**GOAL OF THE EXERCISE:**
What lines of the material hold the string "method"? Pull each of them out.

**RECORDED DATA:**
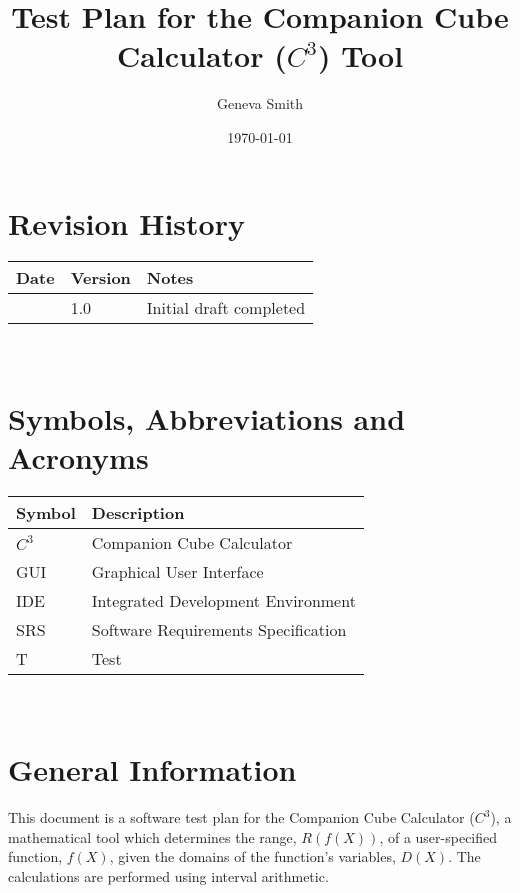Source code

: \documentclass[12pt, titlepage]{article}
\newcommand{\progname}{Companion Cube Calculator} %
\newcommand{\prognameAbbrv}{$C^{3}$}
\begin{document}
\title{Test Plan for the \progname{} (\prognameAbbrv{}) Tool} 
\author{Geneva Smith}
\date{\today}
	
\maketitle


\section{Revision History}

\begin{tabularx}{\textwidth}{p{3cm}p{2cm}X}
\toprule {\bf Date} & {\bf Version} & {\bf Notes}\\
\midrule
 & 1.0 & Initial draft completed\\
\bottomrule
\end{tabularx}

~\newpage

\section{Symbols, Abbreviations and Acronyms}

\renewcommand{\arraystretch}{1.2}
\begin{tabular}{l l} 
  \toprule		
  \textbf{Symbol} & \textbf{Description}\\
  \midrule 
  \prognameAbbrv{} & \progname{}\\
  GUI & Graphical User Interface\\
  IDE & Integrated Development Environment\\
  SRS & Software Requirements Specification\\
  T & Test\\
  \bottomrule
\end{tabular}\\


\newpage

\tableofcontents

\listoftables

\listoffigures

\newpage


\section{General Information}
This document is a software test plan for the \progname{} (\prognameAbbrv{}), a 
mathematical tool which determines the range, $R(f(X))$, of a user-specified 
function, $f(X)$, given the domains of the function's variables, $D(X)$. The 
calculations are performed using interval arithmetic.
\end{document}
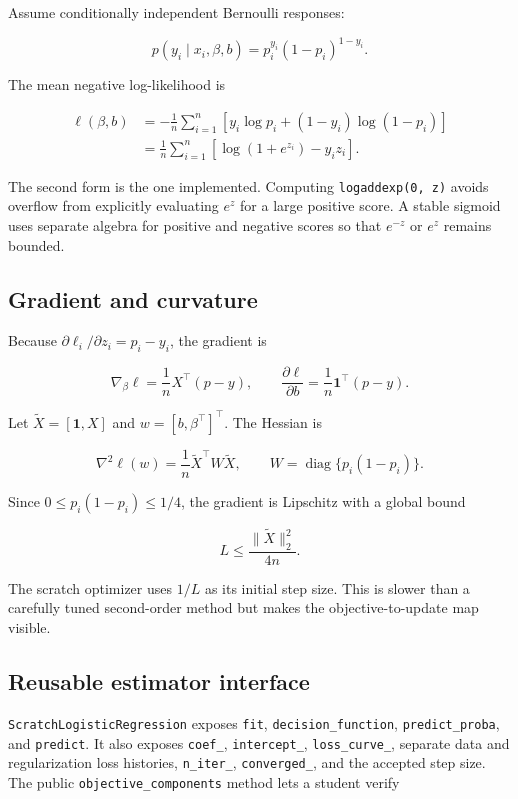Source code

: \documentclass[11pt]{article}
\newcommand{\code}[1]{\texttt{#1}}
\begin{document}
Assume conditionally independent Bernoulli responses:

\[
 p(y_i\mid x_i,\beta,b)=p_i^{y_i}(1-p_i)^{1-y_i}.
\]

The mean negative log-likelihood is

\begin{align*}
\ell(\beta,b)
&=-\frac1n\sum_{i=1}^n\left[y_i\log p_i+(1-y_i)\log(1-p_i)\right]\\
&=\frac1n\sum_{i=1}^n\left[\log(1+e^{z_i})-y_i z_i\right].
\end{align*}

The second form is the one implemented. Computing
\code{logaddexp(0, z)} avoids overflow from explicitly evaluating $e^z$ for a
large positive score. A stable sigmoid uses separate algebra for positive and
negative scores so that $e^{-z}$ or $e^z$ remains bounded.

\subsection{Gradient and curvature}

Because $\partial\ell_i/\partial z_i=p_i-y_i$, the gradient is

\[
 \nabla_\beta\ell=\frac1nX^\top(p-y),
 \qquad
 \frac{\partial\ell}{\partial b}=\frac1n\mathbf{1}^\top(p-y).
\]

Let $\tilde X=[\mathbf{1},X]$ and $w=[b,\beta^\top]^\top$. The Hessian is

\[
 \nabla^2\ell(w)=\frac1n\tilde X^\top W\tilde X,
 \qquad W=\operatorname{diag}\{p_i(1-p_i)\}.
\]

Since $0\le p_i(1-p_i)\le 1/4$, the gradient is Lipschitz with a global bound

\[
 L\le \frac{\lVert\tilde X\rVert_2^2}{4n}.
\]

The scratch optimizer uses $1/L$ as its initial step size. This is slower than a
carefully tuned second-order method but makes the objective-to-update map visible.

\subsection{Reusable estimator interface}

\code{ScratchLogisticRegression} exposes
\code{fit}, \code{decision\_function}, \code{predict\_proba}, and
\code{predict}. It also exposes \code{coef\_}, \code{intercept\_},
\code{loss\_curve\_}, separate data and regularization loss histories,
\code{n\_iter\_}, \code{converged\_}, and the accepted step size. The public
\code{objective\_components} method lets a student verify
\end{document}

---

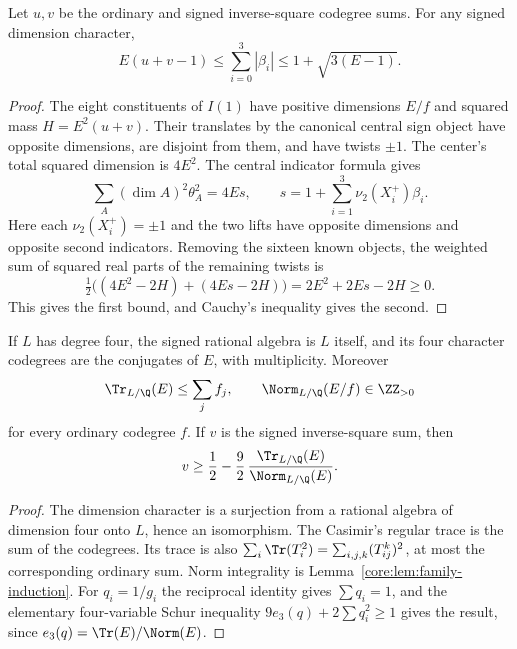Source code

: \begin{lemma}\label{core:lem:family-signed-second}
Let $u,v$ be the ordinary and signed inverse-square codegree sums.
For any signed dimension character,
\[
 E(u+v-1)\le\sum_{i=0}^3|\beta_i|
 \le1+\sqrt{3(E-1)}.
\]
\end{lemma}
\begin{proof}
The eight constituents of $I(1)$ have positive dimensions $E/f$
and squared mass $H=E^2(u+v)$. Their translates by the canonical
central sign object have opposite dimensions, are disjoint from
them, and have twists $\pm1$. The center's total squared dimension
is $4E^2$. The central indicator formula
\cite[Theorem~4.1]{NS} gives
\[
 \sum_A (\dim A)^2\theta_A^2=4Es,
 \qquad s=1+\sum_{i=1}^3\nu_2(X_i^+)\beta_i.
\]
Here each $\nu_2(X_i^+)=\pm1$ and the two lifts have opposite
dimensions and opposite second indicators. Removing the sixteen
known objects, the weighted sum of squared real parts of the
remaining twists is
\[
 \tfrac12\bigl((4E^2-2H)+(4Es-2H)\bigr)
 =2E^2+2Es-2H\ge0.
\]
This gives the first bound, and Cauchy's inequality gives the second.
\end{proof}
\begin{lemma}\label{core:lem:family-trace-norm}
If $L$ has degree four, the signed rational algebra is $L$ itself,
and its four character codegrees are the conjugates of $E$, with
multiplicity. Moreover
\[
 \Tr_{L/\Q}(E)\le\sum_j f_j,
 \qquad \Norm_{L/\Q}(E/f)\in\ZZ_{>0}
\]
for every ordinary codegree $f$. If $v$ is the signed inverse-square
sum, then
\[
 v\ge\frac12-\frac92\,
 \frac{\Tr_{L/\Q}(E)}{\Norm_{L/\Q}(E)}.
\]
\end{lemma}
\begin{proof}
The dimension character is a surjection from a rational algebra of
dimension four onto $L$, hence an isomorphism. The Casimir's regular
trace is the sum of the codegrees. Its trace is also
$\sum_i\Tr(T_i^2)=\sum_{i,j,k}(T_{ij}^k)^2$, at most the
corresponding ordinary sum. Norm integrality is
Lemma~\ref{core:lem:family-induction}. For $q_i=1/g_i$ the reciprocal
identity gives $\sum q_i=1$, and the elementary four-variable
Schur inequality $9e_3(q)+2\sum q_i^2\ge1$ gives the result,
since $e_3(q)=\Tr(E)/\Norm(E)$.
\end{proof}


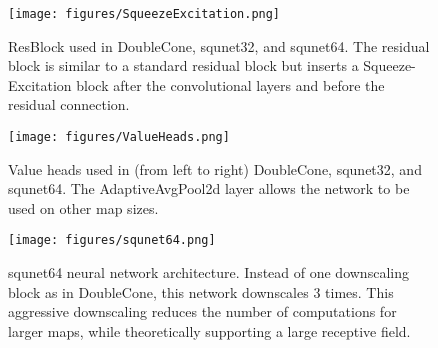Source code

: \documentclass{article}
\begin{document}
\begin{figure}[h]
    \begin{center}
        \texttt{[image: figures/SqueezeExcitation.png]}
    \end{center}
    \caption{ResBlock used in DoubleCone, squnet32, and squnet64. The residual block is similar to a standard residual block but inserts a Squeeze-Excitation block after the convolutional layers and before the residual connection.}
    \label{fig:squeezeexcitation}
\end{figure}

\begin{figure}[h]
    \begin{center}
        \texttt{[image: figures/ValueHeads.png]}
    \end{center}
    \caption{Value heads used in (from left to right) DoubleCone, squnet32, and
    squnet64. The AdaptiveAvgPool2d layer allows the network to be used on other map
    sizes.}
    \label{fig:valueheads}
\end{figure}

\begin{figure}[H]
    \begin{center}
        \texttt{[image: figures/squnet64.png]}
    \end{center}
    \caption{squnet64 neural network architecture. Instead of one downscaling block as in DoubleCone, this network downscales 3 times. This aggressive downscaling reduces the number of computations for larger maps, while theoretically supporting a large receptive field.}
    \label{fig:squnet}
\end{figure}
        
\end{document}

---

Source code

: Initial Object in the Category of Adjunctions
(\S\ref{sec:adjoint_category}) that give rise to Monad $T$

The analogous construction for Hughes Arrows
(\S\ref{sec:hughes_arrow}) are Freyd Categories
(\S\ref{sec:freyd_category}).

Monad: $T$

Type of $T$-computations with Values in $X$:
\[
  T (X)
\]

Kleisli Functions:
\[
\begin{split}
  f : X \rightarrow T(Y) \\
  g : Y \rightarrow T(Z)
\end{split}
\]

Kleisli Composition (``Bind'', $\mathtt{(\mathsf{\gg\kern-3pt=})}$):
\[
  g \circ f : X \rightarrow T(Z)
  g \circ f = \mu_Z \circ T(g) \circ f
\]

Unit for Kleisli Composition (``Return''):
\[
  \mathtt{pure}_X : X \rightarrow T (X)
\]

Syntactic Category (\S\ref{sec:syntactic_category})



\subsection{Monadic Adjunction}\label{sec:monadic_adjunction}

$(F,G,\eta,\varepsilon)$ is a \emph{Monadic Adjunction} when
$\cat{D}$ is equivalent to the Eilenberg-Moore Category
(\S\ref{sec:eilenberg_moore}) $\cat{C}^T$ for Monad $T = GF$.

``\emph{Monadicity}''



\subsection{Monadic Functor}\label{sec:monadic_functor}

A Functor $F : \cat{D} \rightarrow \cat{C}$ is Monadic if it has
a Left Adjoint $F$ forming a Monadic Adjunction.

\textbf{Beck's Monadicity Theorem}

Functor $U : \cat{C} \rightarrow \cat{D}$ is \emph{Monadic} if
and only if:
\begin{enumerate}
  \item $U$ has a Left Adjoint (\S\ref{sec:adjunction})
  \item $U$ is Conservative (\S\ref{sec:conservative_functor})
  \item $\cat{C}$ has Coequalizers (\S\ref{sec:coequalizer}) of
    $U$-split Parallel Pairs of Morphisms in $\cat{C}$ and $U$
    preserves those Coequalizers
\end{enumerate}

**WRITTEN SOLUTION:**
carefully tuned second-order method but makes the objective-to-update map visible.
\code{objective\_components} method lets a student verify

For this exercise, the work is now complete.